= Dataset records =
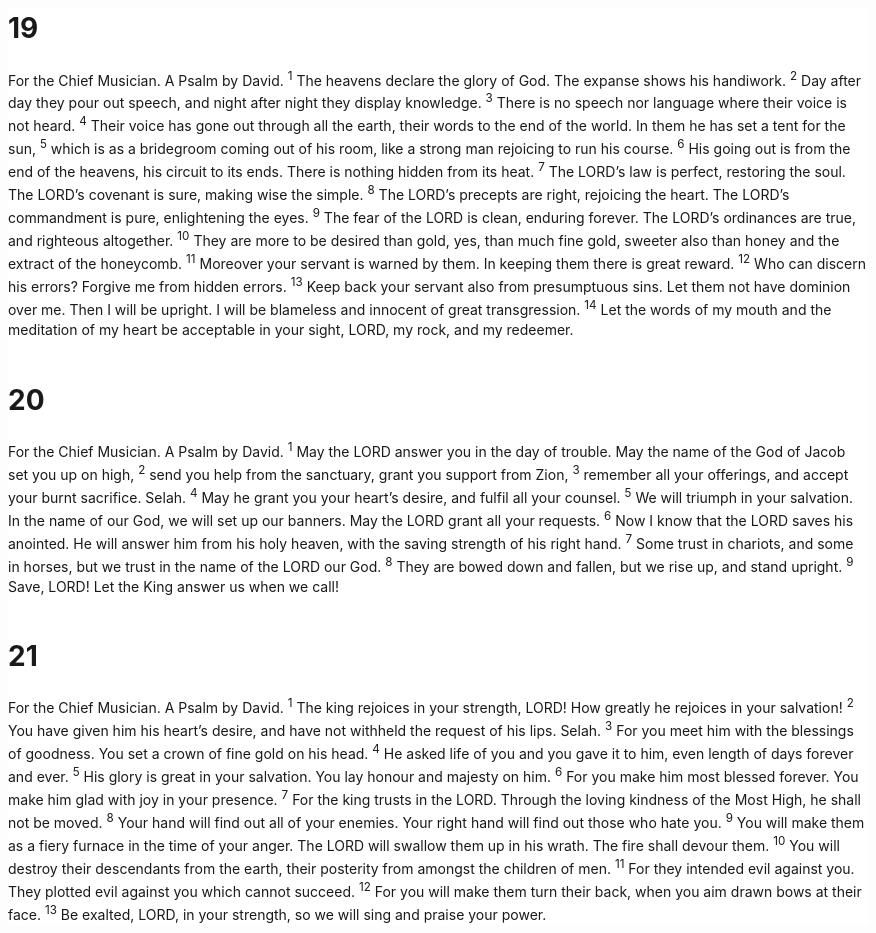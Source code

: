 
# 19 
For the Chief Musician. A Psalm by David. <sup>1</sup> The heavens declare the glory of God. The expanse shows his handiwork. <sup>2</sup> Day after day they pour out speech, and night after night they display knowledge. <sup>3</sup> There is no speech nor language where their voice is not heard. <sup>4</sup> Their voice has gone out through all the earth, their words to the end of the world. In them he has set a tent for the sun, <sup>5</sup> which is as a bridegroom coming out of his room, like a strong man rejoicing to run his course. <sup>6</sup> His going out is from the end of the heavens, his circuit to its ends. There is nothing hidden from its heat. <sup>7</sup> The LORD’s law is perfect, restoring the soul. The LORD’s covenant is sure, making wise the simple. <sup>8</sup> The LORD’s precepts are right, rejoicing the heart. The LORD’s commandment is pure, enlightening the eyes. <sup>9</sup> The fear of the LORD is clean, enduring forever. The LORD’s ordinances are true, and righteous altogether. <sup>10</sup> They are more to be desired than gold, yes, than much fine gold, sweeter also than honey and the extract of the honeycomb. <sup>11</sup> Moreover your servant is warned by them. In keeping them there is great reward. <sup>12</sup> Who can discern his errors? Forgive me from hidden errors. <sup>13</sup> Keep back your servant also from presumptuous sins. Let them not have dominion over me. Then I will be upright. I will be blameless and innocent of great transgression. <sup>14</sup> Let the words of my mouth and the meditation of my heart be acceptable in your sight, LORD, my rock, and my redeemer. 

# 20 
For the Chief Musician. A Psalm by David. <sup>1</sup> May the LORD answer you in the day of trouble. May the name of the God of Jacob set you up on high, <sup>2</sup> send you help from the sanctuary, grant you support from Zion, <sup>3</sup> remember all your offerings, and accept your burnt sacrifice. Selah. <sup>4</sup> May he grant you your heart’s desire, and fulfil all your counsel. <sup>5</sup> We will triumph in your salvation. In the name of our God, we will set up our banners. May the LORD grant all your requests. <sup>6</sup> Now I know that the LORD saves his anointed. He will answer him from his holy heaven, with the saving strength of his right hand. <sup>7</sup> Some trust in chariots, and some in horses, but we trust in the name of the LORD our God. <sup>8</sup> They are bowed down and fallen, but we rise up, and stand upright. <sup>9</sup> Save, LORD! Let the King answer us when we call! 

# 21 
For the Chief Musician. A Psalm by David. <sup>1</sup> The king rejoices in your strength, LORD! How greatly he rejoices in your salvation! <sup>2</sup> You have given him his heart’s desire, and have not withheld the request of his lips. Selah. <sup>3</sup> For you meet him with the blessings of goodness. You set a crown of fine gold on his head. <sup>4</sup> He asked life of you and you gave it to him, even length of days forever and ever. <sup>5</sup> His glory is great in your salvation. You lay honour and majesty on him. <sup>6</sup> For you make him most blessed forever. You make him glad with joy in your presence. <sup>7</sup> For the king trusts in the LORD. Through the loving kindness of the Most High, he shall not be moved. <sup>8</sup> Your hand will find out all of your enemies. Your right hand will find out those who hate you. <sup>9</sup> You will make them as a fiery furnace in the time of your anger. The LORD will swallow them up in his wrath. The fire shall devour them. <sup>10</sup> You will destroy their descendants from the earth, their posterity from amongst the children of men. <sup>11</sup> For they intended evil against you. They plotted evil against you which cannot succeed. <sup>12</sup> For you will make them turn their back, when you aim drawn bows at their face. <sup>13</sup> Be exalted, LORD, in your strength, so we will sing and praise your power. 
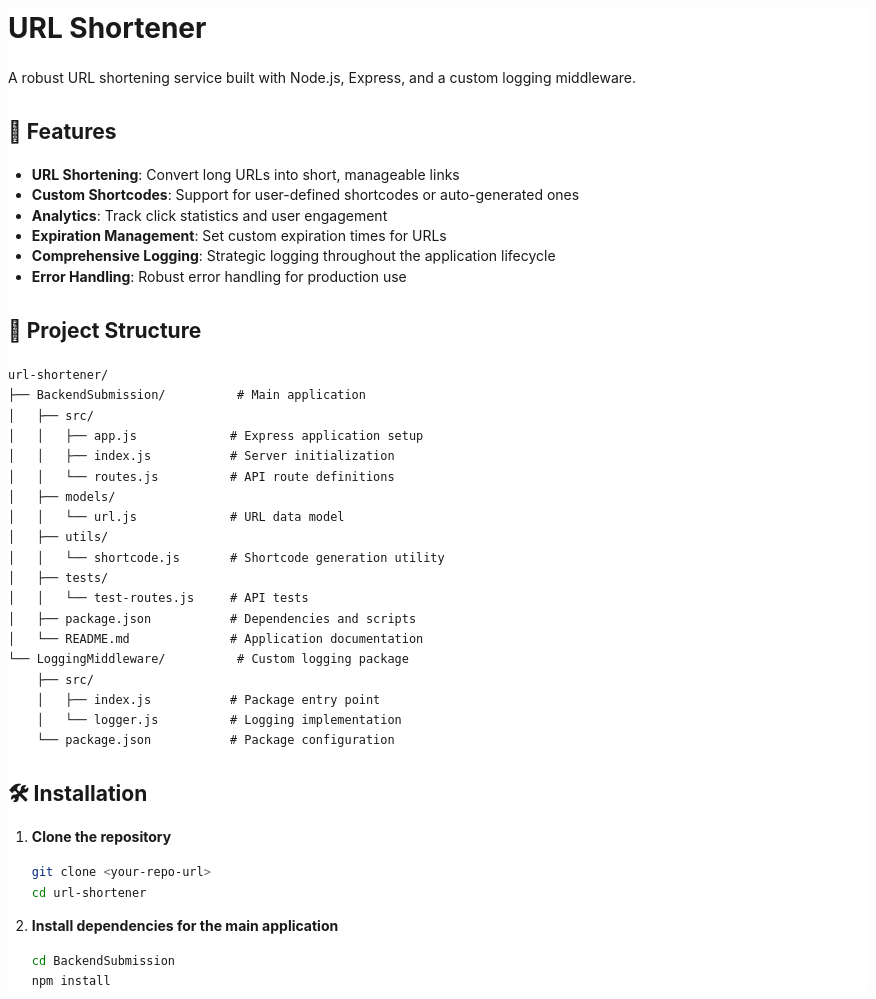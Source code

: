 # URL Shortener

A robust URL shortening service built with Node.js, Express, and a custom logging middleware.

## 🚀 Features

- **URL Shortening**: Convert long URLs into short, manageable links
- **Custom Shortcodes**: Support for user-defined shortcodes or auto-generated ones
- **Analytics**: Track click statistics and user engagement
- **Expiration Management**: Set custom expiration times for URLs
- **Comprehensive Logging**: Strategic logging throughout the application lifecycle
- **Error Handling**: Robust error handling for production use

## 📁 Project Structure

```
url-shortener/
├── BackendSubmission/          # Main application
│   ├── src/
│   │   ├── app.js             # Express application setup
│   │   ├── index.js           # Server initialization
│   │   └── routes.js          # API route definitions
│   ├── models/
│   │   └── url.js             # URL data model
│   ├── utils/
│   │   └── shortcode.js       # Shortcode generation utility
│   ├── tests/
│   │   └── test-routes.js     # API tests
│   ├── package.json           # Dependencies and scripts
│   └── README.md              # Application documentation
└── LoggingMiddleware/          # Custom logging package
    ├── src/
    │   ├── index.js           # Package entry point
    │   └── logger.js          # Logging implementation
    └── package.json           # Package configuration
```

## 🛠 Installation

1. **Clone the repository**
   ```bash
   git clone <your-repo-url>
   cd url-shortener
   ```

2. **Install dependencies for the main application**
   ```bash
   cd BackendSubmission
   npm install
   ```
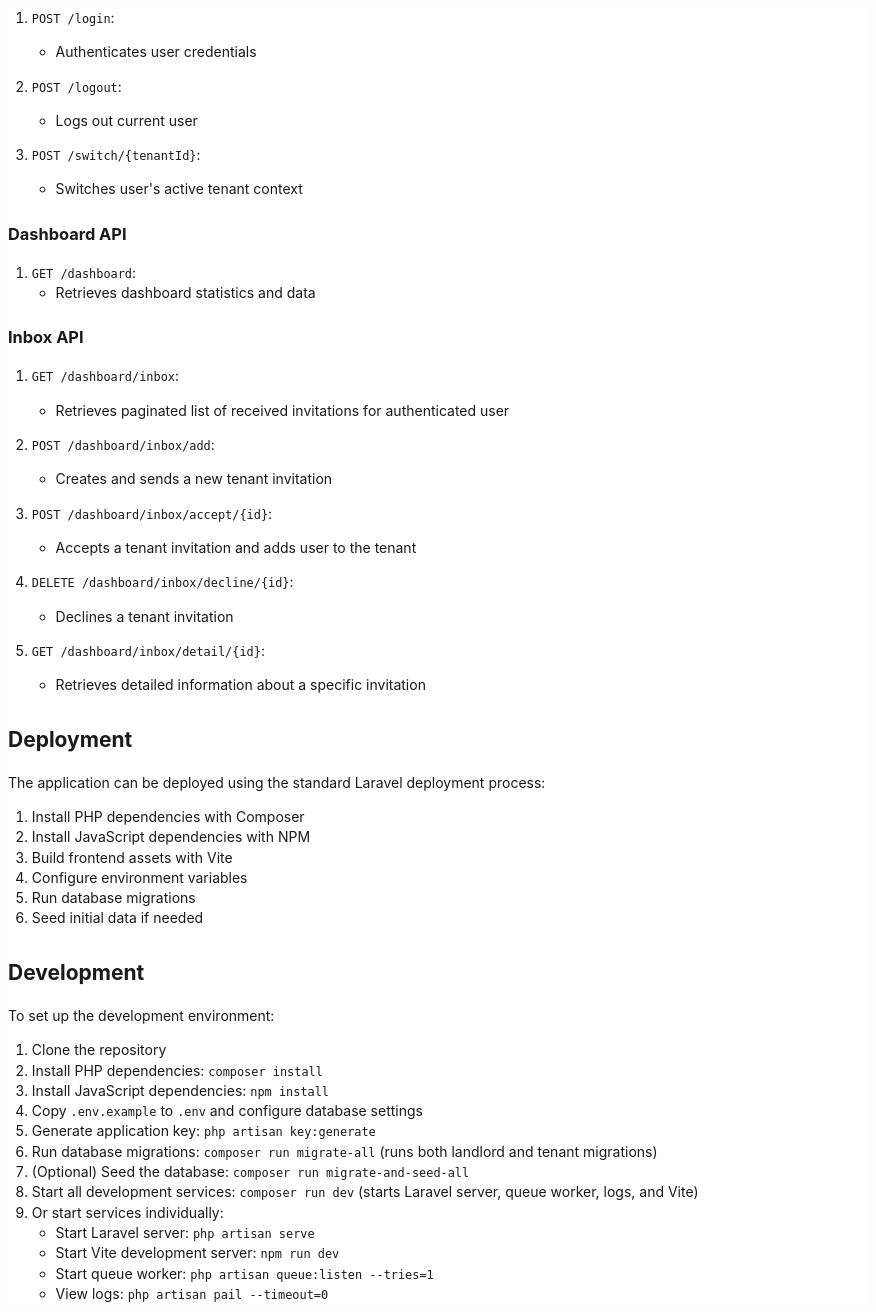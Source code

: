 1. `POST /login`:
   - Authenticates user credentials

2. `POST /logout`:
   - Logs out current user

3. `POST /switch/{tenantId}`:
   - Switches user's active tenant context

### Dashboard API

1. `GET /dashboard`:
    - Retrieves dashboard statistics and data

### Inbox API

1. `GET /dashboard/inbox`:
    - Retrieves paginated list of received invitations for authenticated user

2. `POST /dashboard/inbox/add`:
    - Creates and sends a new tenant invitation

3. `POST /dashboard/inbox/accept/{id}`:
    - Accepts a tenant invitation and adds user to the tenant

4. `DELETE /dashboard/inbox/decline/{id}`:
    - Declines a tenant invitation

5. `GET /dashboard/inbox/detail/{id}`:
    - Retrieves detailed information about a specific invitation

## Deployment

The application can be deployed using the standard Laravel deployment process:

1. Install PHP dependencies with Composer
2. Install JavaScript dependencies with NPM
3. Build frontend assets with Vite
4. Configure environment variables
5. Run database migrations
6. Seed initial data if needed

## Development

To set up the development environment:

1. Clone the repository
2. Install PHP dependencies: `composer install`
3. Install JavaScript dependencies: `npm install`
4. Copy `.env.example` to `.env` and configure database settings
5. Generate application key: `php artisan key:generate`
6. Run database migrations: `composer run migrate-all` (runs both landlord and tenant migrations)
7. (Optional) Seed the database: `composer run migrate-and-seed-all`
8. Start all development services: `composer run dev` (starts Laravel server, queue worker, logs, and Vite)
9. Or start services individually:
   - Start Laravel server: `php artisan serve`
   - Start Vite development server: `npm run dev`
   - Start queue worker: `php artisan queue:listen --tries=1`
   - View logs: `php artisan pail --timeout=0`
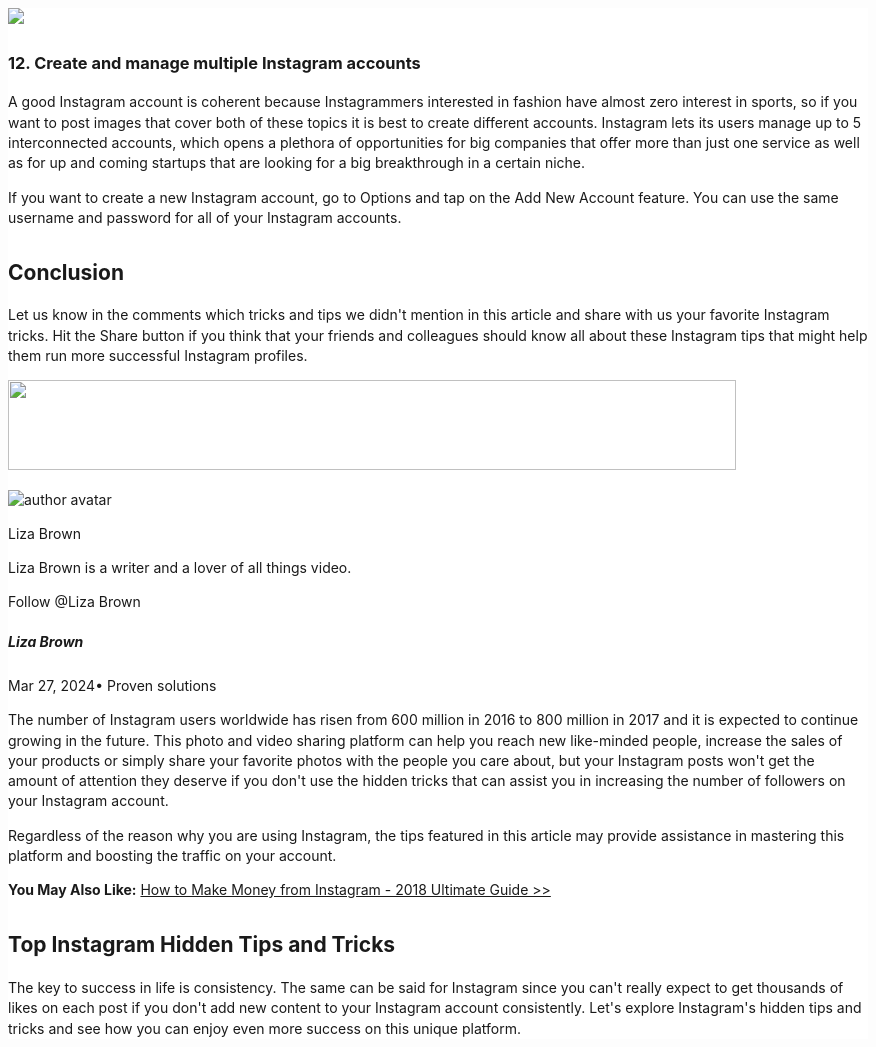
<a href="https://shop.mondly.com/affiliate.php?ACCOUNT=ATISTUDI&AFFILIATE=108875&PATH=https%3A%2F%2Fwww.mondly.com%3FAFFILIATE%3D108875%26RESOURCE%3D%2BBusiness%2B970x90%2B"><img src="https://secure.avangate.com/images/merchant/69c418c33ec2e1a4267fa9bb77fa1428/business-970x90.gif" border="0"></a>

### 12\. Create and manage multiple Instagram accounts

 A good Instagram account is coherent because Instagrammers interested in fashion have almost zero interest in sports, so if you want to post images that cover both of these topics it is best to create different accounts. Instagram lets its users manage up to 5 interconnected accounts, which opens a plethora of opportunities for big companies that offer more than just one service as well as for up and coming startups that are looking for a big breakthrough in a certain niche.

 If you want to create a new Instagram account, go to Options and tap on the Add New Account feature. You can use the same username and password for all of your Instagram accounts.

## Conclusion

 Let us know in the comments which tricks and tips we didn't mention in this article and share with us your favorite Instagram tricks. Hit the Share button if you think that your friends and colleagues should know all about these Instagram tips that might help them run more successful Instagram profiles.


<a href="https://zonlipartnershipprogram.pxf.io/c/5597632/1596691/17882" target="_top" id="1596691"><img src="//a.impactradius-go.com/display-ad/17882-1596691" border="0" alt="" width="728" height="90"/></a><img height="0" width="0" src="https://imp.pxf.io/i/5597632/1596691/17882" style="position:absolute;visibility:hidden;" border="0" />

![author avatar](https://lh5.googleusercontent.com/-AIMmjowaFs4/AAAAAAAAAAI/AAAAAAAAABc/Y5UmwDaI7HU/s250-c-k/photo.jpg)

Liza Brown

Liza Brown is a writer and a lover of all things video.

Follow @Liza Brown

##### Liza Brown

 Mar 27, 2024• Proven solutions

 The number of Instagram users worldwide has risen from 600 million in 2016 to 800 million in 2017 and it is expected to continue growing in the future. This photo and video sharing platform can help you reach new like-minded people, increase the sales of your products or simply share your favorite photos with the people you care about, but your Instagram posts won't get the amount of attention they deserve if you don't use the hidden tricks that can assist you in increasing the number of followers on your Instagram account.

 Regardless of the reason why you are using Instagram, the tips featured in this article may provide assistance in mastering this platform and boosting the traffic on your account.

**You May Also Like:** [How to Make Money from Instagram - 2018 Ultimate Guide >>](https://tools.techidaily.com/wondershare/filmora/download/)

## Top Instagram Hidden Tips and Tricks

 The key to success in life is consistency. The same can be said for Instagram since you can't really expect to get thousands of likes on each post if you don't add new content to your Instagram account consistently. Let's explore Instagram's hidden tips and tricks and see how you can enjoy even more success on this unique platform.
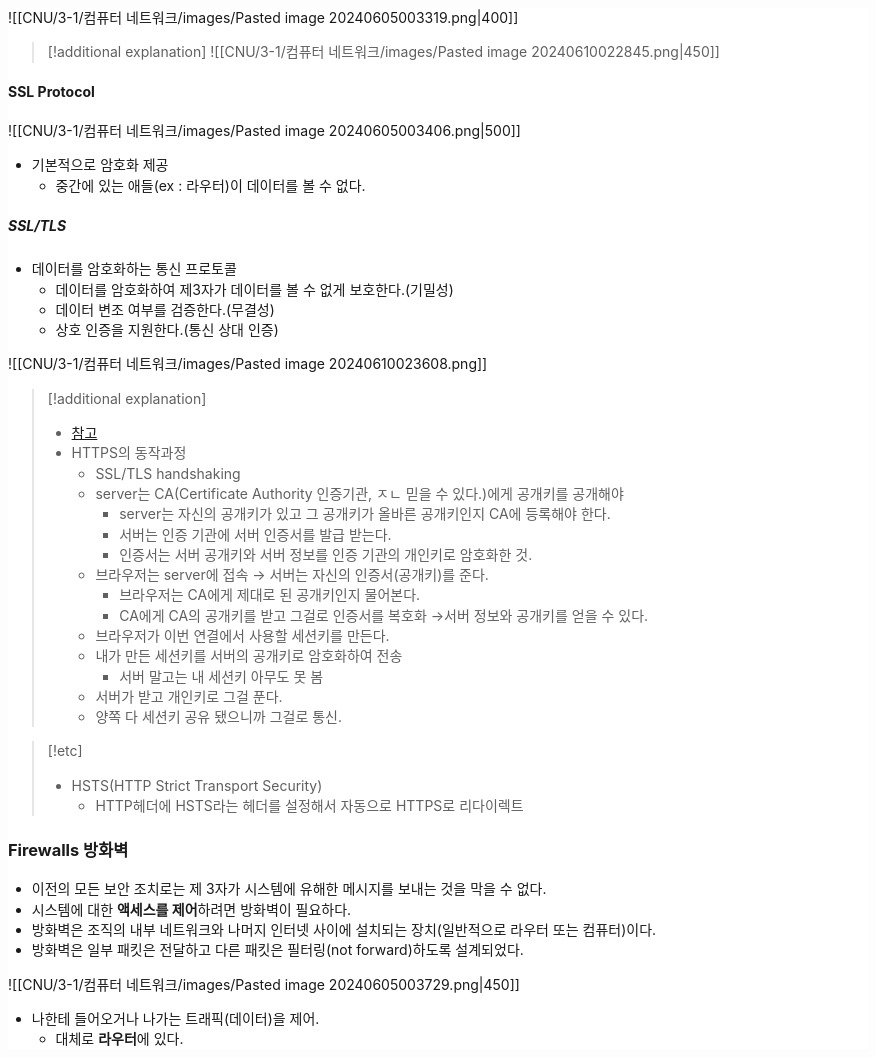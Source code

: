 ![[CNU/3-1/컴퓨터 네트워크/images/Pasted image 20240605003319.png|400]]

> [!additional explanation]
> ![[CNU/3-1/컴퓨터 네트워크/images/Pasted image 20240610022845.png|450]]


#### SSL Protocol
![[CNU/3-1/컴퓨터 네트워크/images/Pasted image 20240605003406.png|500]]

- 기본적으로 암호화 제공
	- 중간에 있는 애들(ex : 라우터)이 데이터를 볼 수 없다.

##### SSL/TLS
- 데이터를 암호화하는 통신 프로토콜
	- 데이터를 암호화하여 제3자가 데이터를 볼 수 없게 보호한다.(기밀성)
	- 데이터 변조 여부를 검증한다.(무결성)
	- 상호 인증을 지원한다.(통신 상대 인증)


![[CNU/3-1/컴퓨터 네트워크/images/Pasted image 20240610023608.png]]

> [!additional explanation]
> - [참고](https://youtu.be/KpyzbEFYE_E?si=NnsutmBRskDWh3lL)
> - HTTPS의 동작과정
> 	- SSL/TLS handshaking
> 	- server는 CA(Certificate Authority 인증기관, ㅈㄴ 믿을 수 있다.)에게 공개키를 공개해야
> 		- server는 자신의 공개키가 있고 그 공개키가 올바른 공개키인지 CA에 등록해야 한다.
> 		- 서버는 인증 기관에 서버 인증서를 발급 받는다.
> 		- 인증서는 서버 공개키와 서버 정보를 인증 기관의 개인키로 암호화한 것.
> 	- 브라우저는 server에 접속 → 서버는 자신의 인증서(공개키)를 준다.
> 		- 브라우저는 CA에게 제대로 된 공개키인지 물어본다.
> 		- CA에게 CA의 공개키를 받고 그걸로 인증서를 복호화 →서버 정보와 공개키를 얻을 수 있다.
> 	- 브라우저가 이번 연결에서 사용할 세션키를 만든다.
> 	- 내가 만든 세션키를 서버의 공개키로 암호화하여 전송
> 		- 서버 말고는 내 세션키 아무도 못 봄
> 	- 서버가 받고 개인키로 그걸 푼다.
> 	- 양쪽 다 세션키 공유 됐으니까 그걸로 통신.

> [!etc]
> - HSTS(HTTP Strict Transport Security) 
> 	- HTTP헤더에 HSTS라는 헤더를 설정해서 자동으로 HTTPS로 리다이렉트
> 


### Firewalls 방화벽
- 이전의 모든 보안 조치로는 제 3자가 시스템에 유해한 메시지를 보내는 것을 막을 수 없다.
- 시스템에 대한 **액세스를 제어**하려면 방화벽이 필요하다.
- 방화벽은 조직의 내부 네트워크와 나머지 인터넷 사이에 설치되는 장치(일반적으로 라우터 또는 컴퓨터)이다.
- 방화벽은 일부 패킷은 전달하고 다른 패킷은 필터링(not forward)하도록 설계되었다.

![[CNU/3-1/컴퓨터 네트워크/images/Pasted image 20240605003729.png|450]]

- 나한테 들어오거나 나가는 트래픽(데이터)을 제어. 
	- 대체로 **라우터**에 있다.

= Work instructions =
Give the count of lines that hold the word "시스템에" in the listing above, with no other text.

= Output of the task =
2